TASK DIRECTIONS: Produce an exact copy of the listing.

****************

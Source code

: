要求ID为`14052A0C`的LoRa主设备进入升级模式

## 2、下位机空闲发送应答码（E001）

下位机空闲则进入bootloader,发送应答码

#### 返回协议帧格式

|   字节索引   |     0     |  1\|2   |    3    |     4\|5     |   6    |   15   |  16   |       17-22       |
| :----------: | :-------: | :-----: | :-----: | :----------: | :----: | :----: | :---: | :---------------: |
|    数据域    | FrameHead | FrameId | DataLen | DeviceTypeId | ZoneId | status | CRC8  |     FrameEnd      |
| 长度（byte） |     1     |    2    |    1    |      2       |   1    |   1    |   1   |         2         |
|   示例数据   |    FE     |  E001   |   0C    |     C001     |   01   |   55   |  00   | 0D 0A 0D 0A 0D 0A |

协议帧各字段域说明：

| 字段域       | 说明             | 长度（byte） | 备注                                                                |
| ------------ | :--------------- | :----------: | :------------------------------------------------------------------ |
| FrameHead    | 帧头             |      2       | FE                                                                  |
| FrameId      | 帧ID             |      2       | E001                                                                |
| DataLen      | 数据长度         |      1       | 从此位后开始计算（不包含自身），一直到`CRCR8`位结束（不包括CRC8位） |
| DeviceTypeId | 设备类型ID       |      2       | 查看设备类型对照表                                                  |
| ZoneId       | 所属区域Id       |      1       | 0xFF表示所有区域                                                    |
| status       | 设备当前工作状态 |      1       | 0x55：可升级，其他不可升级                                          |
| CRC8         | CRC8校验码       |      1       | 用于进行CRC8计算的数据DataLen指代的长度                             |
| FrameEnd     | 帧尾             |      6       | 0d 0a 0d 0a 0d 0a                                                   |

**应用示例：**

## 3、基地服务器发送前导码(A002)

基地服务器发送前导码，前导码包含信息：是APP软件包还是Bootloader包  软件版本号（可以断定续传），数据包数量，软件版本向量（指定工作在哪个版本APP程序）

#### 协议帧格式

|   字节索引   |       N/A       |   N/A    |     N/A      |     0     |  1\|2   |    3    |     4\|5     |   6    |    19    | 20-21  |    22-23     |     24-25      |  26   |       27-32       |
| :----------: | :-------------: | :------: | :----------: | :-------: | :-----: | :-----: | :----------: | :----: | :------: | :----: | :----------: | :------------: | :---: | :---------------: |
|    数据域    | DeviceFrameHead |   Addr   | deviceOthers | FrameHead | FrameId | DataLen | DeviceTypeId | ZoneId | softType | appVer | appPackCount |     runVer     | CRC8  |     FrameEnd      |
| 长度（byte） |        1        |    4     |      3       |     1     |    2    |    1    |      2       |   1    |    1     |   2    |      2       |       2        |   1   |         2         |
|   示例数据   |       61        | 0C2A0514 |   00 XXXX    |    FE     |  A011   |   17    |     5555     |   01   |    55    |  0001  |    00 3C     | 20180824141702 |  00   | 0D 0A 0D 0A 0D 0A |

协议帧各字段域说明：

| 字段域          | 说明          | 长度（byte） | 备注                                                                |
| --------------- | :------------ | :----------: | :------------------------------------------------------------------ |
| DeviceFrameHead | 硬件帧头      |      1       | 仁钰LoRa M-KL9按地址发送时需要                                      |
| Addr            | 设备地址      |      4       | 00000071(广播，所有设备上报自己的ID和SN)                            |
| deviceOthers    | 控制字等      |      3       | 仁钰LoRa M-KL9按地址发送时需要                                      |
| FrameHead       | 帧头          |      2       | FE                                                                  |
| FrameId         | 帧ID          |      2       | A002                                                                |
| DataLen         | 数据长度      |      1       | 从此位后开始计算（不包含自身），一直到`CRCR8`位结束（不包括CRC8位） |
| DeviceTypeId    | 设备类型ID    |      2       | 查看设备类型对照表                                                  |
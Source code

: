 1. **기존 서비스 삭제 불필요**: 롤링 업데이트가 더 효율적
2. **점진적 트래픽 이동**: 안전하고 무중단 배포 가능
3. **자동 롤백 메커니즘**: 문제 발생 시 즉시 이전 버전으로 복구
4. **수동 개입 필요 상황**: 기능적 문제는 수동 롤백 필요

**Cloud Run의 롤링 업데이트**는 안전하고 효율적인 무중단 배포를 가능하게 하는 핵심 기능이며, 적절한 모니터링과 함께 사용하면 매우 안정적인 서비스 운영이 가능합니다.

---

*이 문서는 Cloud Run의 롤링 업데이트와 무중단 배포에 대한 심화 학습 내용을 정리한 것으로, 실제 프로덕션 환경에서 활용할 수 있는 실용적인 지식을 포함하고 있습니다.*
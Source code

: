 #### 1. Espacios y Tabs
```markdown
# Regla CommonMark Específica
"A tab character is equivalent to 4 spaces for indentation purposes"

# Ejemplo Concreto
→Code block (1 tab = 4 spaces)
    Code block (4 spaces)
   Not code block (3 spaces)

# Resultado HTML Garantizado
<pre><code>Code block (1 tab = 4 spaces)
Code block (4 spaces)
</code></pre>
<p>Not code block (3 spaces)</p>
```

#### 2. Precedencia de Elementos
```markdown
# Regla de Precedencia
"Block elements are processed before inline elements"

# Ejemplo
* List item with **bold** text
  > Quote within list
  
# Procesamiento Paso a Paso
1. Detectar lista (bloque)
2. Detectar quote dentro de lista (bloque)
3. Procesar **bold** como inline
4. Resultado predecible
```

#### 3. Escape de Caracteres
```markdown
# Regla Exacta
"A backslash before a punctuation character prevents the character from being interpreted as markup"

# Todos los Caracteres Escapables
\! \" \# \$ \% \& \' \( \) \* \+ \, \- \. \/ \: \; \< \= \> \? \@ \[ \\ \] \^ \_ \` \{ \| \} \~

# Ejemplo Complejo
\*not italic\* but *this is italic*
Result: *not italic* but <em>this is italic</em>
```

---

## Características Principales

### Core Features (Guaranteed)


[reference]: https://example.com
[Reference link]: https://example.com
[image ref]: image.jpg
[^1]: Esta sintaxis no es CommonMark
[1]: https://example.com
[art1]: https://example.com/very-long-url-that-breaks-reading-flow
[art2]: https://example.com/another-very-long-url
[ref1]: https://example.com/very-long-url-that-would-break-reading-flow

****************

TASK RESULT:
Source code

:要求ID为`14052A0C`的LoRa主设备进入升级模式

## 2、下位机空闲发送应答码（E001）

下位机空闲则进入bootloader,发送应答码

#### 返回协议帧格式

|   字节索引   |     0     |  1\|2   |    3    |     4\|5     |   6    |   15   |  16   |       17-22       |
| :----------: | :-------: | :-----: | :-----: | :----------: | :----: | :----: | :---: | :---------------: |
|    数据域    | FrameHead | FrameId | DataLen | DeviceTypeId | ZoneId | status | CRC8  |     FrameEnd      |
| 长度（byte） |     1     |    2    |    1    |      2       |   1    |   1    |   1   |         2         |
|   示例数据   |    FE     |  E001   |   0C    |     C001     |   01   |   55   |  00   | 0D 0A 0D 0A 0D 0A |

协议帧各字段域说明：

| 字段域       | 说明             | 长度（byte） | 备注                                                                |
| ------------ | :--------------- | :----------: | :------------------------------------------------------------------ |
| FrameHead    | 帧头             |      2       | FE                                                                  |
| FrameId      | 帧ID             |      2       | E001                                                                |
| DataLen      | 数据长度         |      1       | 从此位后开始计算（不包含自身），一直到`CRCR8`位结束（不包括CRC8位） |
| DeviceTypeId | 设备类型ID       |      2       | 查看设备类型对照表                                                  |
| ZoneId       | 所属区域Id       |      1       | 0xFF表示所有区域                                                    |
| status       | 设备当前工作状态 |      1       | 0x55：可升级，其他不可升级                                          |
| CRC8         | CRC8校验码       |      1       | 用于进行CRC8计算的数据DataLen指代的长度                             |
| FrameEnd     | 帧尾             |      6       | 0d 0a 0d 0a 0d 0a                                                   |

**应用示例：**

## 3、基地服务器发送前导码(A002)

基地服务器发送前导码，前导码包含信息：是APP软件包还是Bootloader包  软件版本号（可以断定续传），数据包数量，软件版本向量（指定工作在哪个版本APP程序）

#### 协议帧格式

|   字节索引   |       N/A       |   N/A    |     N/A      |     0     |  1\|2   |    3    |     4\|5     |   6    |    19    | 20-21  |    22-23     |     24-25      |  26   |       27-32       |
| :----------: | :-------------: | :------: | :----------: | :-------: | :-----: | :-----: | :----------: | :----: | :------: | :----: | :----------: | :------------: | :---: | :---------------: |
|    数据域    | DeviceFrameHead |   Addr   | deviceOthers | FrameHead | FrameId | DataLen | DeviceTypeId | ZoneId | softType | appVer | appPackCount |     runVer     | CRC8  |     FrameEnd      |
| 长度（byte） |        1        |    4     |      3       |     1     |    2    |    1    |      2       |   1    |    1     |   2    |      2       |       2        |   1   |         2         |
|   示例数据   |       61        | 0C2A0514 |   00 XXXX    |    FE     |  A011   |   17    |     5555     |   01   |    55    |  0001  |    00 3C     | 20180824141702 |  00   | 0D 0A 0D 0A 0D 0A |

协议帧各字段域说明：

| 字段域          | 说明          | 长度（byte） | 备注                                                                |
| --------------- | :------------ | :----------: | :------------------------------------------------------------------ |
| DeviceFrameHead | 硬件帧头      |      1       | 仁钰LoRa M-KL9按地址发送时需要                                      |
| Addr            | 设备地址      |      4       | 00000071(广播，所有设备上报自己的ID和SN)                            |
| deviceOthers    | 控制字等      |      3       | 仁钰LoRa M-KL9按地址发送时需要                                      |
| FrameHead       | 帧头          |      2       | FE                                                                  |
| FrameId         | 帧ID          |      2       | A002                                                                |
| DataLen         | 数据长度      |      1       | 从此位后开始计算（不包含自身），一直到`CRCR8`位结束（不包括CRC8位） |
| DeviceTypeId    | 设备类型ID    |      2       | 查看设备类型对照表                                                  |
Source code

: 1. **기존 서비스 삭제 불필요**: 롤링 업데이트가 더 효율적
2. **점진적 트래픽 이동**: 안전하고 무중단 배포 가능
3. **자동 롤백 메커니즘**: 문제 발생 시 즉시 이전 버전으로 복구
4. **수동 개입 필요 상황**: 기능적 문제는 수동 롤백 필요

**Cloud Run의 롤링 업데이트**는 안전하고 효율적인 무중단 배포를 가능하게 하는 핵심 기능이며, 적절한 모니터링과 함께 사용하면 매우 안정적인 서비스 운영이 가능합니다.

---

*이 문서는 Cloud Run의 롤링 업데이트와 무중단 배포에 대한 심화 학습 내용을 정리한 것으로, 실제 프로덕션 환경에서 활용할 수 있는 실용적인 지식을 포함하고 있습니다.*
Source code

: #### 1. Espacios y Tabs
```markdown
# Regla CommonMark Específica
"A tab character is equivalent to 4 spaces for indentation purposes"

# Ejemplo Concreto
→Code block (1 tab = 4 spaces)
    Code block (4 spaces)
   Not code block (3 spaces)

# Resultado HTML Garantizado
<pre><code>Code block (1 tab = 4 spaces)
Code block (4 spaces)
</code></pre>
<p>Not code block (3 spaces)</p>
```

#### 2. Precedencia de Elementos
```markdown
# Regla de Precedencia
"Block elements are processed before inline elements"

# Ejemplo
* List item with **bold** text
  > Quote within list
  
# Procesamiento Paso a Paso
1. Detectar lista (bloque)
2. Detectar quote dentro de lista (bloque)
3. Procesar **bold** como inline
4. Resultado predecible
```

#### 3. Escape de Caracteres
```markdown
# Regla Exacta
"A backslash before a punctuation character prevents the character from being interpreted as markup"

# Todos los Caracteres Escapables
\! \" \# \$ \% \& \' \( \) \* \+ \, \- \. \/ \: \; \< \= \> \? \@ \[ \\ \] \^ \_ \` \{ \| \} \~

# Ejemplo Complejo
\*not italic\* but *this is italic*
Result: *not italic* but <em>this is italic</em>
```

---

## Características Principales

### Core Features (Guaranteed)


[reference]: https://example.com
[Reference link]: https://example.com
[image ref]: image.jpg
[^1]: Esta sintaxis no es CommonMark
[1]: https://example.com
[art1]: https://example.com/very-long-url-that-breaks-reading-flow
[art2]: https://example.com/another-very-long-url
[ref1]: https://example.com/very-long-url-that-would-break-reading-flow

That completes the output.